» WORK ORDER: Counting only lines below that hold "cdot", give the total alone.

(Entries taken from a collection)
══════════
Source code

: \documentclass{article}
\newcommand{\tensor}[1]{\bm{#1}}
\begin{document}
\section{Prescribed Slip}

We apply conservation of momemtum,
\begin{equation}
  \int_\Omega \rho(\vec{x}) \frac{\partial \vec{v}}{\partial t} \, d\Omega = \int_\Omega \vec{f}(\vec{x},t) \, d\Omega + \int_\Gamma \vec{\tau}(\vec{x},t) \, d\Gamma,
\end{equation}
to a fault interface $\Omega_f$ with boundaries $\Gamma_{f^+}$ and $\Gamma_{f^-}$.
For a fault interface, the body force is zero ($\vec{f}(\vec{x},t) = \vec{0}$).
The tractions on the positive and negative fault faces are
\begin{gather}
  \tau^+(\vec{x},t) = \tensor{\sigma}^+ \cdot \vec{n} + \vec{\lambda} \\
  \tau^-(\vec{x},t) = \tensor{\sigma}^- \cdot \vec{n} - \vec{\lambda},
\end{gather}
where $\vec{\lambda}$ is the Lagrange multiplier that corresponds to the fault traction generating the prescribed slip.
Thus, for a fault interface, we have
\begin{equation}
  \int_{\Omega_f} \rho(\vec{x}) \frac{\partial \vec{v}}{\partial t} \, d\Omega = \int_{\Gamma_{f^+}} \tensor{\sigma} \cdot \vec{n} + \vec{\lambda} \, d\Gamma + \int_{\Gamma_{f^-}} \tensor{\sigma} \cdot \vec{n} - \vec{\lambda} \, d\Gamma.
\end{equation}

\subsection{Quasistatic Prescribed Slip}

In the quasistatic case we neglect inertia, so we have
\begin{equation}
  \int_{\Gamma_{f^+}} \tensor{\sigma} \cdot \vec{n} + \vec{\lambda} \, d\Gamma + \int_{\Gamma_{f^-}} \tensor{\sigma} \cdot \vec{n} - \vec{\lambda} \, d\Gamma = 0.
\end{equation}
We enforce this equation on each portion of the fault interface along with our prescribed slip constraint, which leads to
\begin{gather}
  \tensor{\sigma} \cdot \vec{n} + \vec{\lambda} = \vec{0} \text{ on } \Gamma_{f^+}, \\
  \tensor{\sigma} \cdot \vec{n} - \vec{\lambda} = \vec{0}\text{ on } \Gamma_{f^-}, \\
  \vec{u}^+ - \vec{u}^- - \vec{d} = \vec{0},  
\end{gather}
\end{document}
══════════
» ANSWER: 6